Blaze: Building a Foundation for Array-Oriented Computing in Python

Summary

The Blaze project is a collection of libraries being built towards the goal of generalizing NumPy's data model and working on distributed data. This talk covers each of these libraries, and how they work together to accomplish this goal.

Description

Python's scientific computing and data analysis ecosystem, built around NumPy, SciPy, Matplotlib, Pandas, and a host of other libraries, is a tremendous success. NumPy provides an array object, the array-oriented ufunc primitive, and standard practices for exposing and writing numerical libraries to Python all of which have assisted in making it a solid foundation for the community. Over time, however, it has become clear that there are some limitations of NumPy that are difficult to address via evolution from within. Notably, the way NumPy arrays are restricted to data with regularly strided memory structure on a single machine is not easy to change.

Blaze is a project being built with the goal of addressing these limitations, and becoming a foundation to grow Python's success in array-oriented computing long into the future. It consists of a small collection of libraries being built to generalize NumPy's notions of array, dtype, and ufuncs to be more extensible, and to represent data and computation that is distributed or does not fit in main memory.

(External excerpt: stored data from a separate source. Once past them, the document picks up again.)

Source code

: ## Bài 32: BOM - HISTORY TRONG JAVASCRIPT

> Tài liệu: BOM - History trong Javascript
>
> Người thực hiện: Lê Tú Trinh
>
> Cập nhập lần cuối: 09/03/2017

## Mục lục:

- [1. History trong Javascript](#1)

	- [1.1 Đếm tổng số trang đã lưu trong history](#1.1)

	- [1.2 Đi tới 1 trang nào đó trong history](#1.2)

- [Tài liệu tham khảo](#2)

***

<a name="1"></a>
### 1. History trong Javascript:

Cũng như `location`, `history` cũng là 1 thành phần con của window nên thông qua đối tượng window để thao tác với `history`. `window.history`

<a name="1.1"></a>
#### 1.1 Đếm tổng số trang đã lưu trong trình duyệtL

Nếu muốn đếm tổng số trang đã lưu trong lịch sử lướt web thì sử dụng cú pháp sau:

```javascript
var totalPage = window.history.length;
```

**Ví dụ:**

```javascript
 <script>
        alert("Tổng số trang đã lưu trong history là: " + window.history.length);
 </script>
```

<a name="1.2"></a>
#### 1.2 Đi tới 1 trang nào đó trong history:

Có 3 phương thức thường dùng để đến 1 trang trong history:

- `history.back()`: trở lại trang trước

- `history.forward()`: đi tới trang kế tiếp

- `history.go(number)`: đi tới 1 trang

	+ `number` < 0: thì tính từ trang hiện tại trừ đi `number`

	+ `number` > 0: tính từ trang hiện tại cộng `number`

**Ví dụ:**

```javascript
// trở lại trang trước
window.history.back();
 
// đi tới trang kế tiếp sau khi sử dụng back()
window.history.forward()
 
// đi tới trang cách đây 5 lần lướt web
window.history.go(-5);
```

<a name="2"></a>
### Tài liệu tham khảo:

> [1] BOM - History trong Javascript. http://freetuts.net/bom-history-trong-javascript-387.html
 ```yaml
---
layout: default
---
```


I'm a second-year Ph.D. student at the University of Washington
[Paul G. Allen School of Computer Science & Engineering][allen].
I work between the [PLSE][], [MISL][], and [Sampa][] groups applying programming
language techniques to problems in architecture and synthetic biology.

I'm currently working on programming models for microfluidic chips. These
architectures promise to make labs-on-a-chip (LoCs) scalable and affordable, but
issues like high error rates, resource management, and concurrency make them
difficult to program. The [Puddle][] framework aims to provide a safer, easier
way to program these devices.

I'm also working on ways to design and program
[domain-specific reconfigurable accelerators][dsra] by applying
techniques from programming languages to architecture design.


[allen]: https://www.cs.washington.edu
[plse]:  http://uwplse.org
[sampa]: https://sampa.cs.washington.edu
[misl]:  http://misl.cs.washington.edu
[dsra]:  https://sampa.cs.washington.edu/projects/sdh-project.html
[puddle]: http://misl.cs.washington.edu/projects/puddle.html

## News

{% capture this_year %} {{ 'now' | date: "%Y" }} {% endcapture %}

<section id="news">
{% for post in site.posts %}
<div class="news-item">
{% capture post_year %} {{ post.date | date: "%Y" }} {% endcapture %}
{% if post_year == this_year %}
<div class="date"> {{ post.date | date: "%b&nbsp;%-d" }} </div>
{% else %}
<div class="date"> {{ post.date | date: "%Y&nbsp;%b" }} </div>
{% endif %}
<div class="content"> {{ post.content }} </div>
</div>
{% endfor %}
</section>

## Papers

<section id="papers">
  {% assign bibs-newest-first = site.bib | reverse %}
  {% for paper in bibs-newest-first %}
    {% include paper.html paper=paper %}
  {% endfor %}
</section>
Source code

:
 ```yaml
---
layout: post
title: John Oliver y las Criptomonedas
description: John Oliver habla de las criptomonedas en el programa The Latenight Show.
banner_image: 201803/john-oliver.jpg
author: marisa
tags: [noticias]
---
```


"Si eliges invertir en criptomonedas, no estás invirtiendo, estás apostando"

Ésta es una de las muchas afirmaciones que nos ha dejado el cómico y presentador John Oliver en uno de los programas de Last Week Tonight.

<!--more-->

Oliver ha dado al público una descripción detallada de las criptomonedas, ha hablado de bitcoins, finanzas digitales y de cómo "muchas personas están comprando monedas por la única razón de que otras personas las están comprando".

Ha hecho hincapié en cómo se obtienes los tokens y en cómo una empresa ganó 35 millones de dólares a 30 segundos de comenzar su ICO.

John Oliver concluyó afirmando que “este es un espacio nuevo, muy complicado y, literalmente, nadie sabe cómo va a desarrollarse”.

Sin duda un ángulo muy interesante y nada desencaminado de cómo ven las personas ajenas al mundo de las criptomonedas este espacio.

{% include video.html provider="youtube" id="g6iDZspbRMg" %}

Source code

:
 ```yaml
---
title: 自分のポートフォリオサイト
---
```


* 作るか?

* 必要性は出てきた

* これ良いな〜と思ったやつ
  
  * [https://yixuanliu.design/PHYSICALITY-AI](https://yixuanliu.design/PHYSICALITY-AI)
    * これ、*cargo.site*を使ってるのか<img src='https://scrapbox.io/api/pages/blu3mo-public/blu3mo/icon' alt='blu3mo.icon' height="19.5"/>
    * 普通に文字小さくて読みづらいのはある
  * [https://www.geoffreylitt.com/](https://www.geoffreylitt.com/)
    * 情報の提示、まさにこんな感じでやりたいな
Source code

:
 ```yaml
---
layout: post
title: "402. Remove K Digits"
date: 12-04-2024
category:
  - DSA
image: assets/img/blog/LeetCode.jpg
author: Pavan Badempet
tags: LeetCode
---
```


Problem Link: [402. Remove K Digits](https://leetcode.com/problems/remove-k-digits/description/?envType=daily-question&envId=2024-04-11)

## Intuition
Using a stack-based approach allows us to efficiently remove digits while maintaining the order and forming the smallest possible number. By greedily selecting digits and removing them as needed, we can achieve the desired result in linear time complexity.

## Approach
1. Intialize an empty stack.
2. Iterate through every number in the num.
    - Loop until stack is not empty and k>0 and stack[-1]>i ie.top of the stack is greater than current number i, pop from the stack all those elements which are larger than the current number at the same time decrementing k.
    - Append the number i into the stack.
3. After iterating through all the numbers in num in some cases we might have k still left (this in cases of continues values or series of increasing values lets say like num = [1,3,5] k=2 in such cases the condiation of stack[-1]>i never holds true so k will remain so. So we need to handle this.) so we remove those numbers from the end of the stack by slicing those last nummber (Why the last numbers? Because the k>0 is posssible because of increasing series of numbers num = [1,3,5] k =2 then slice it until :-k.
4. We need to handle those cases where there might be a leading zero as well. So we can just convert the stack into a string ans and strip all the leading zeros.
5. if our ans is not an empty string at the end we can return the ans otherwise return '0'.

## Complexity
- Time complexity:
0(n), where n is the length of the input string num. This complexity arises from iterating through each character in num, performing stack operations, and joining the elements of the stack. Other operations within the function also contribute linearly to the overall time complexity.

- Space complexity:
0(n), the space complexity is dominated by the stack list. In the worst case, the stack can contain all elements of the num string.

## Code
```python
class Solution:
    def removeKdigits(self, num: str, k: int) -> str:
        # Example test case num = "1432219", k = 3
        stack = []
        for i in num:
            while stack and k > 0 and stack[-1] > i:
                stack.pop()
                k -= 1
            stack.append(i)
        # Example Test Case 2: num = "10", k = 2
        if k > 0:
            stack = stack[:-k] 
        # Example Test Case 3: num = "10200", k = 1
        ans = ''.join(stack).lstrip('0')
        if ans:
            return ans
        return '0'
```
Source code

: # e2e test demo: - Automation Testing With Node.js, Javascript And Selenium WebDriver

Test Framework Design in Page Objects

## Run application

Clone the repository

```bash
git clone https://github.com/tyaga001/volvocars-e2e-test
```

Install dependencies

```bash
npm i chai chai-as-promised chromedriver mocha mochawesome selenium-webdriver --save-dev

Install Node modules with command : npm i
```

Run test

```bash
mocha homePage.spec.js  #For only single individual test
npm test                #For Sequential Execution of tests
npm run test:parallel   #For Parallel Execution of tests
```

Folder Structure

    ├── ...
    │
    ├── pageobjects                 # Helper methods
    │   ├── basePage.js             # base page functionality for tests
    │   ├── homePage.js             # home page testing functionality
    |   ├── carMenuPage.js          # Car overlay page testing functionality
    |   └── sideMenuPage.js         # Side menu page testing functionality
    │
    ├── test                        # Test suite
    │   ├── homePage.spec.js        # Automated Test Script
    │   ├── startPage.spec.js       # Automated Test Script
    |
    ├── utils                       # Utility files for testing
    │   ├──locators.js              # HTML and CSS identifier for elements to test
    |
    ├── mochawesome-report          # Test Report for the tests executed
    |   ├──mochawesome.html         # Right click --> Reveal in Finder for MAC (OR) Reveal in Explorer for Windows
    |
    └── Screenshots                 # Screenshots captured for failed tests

Datashape is the array type system that describes the structure of data, including a specification of a grammar and set of basic types, and a library for working with them. LibDyND is an in-memory array programming library, written in C++ and exposed to Python to provide the local representation of memory supporting the datashape array types. BLZ is a chunked column-oriented persistence storage format for storing Blaze data, well-suited for out of core computations. Finally, the Blaze library ties these components together with a deferred execution graph and execution engine, which can analyze desired computations together with the location and size of input data, and carry out an execution plan in memory, out of core, or in a distributed fashion as is needed.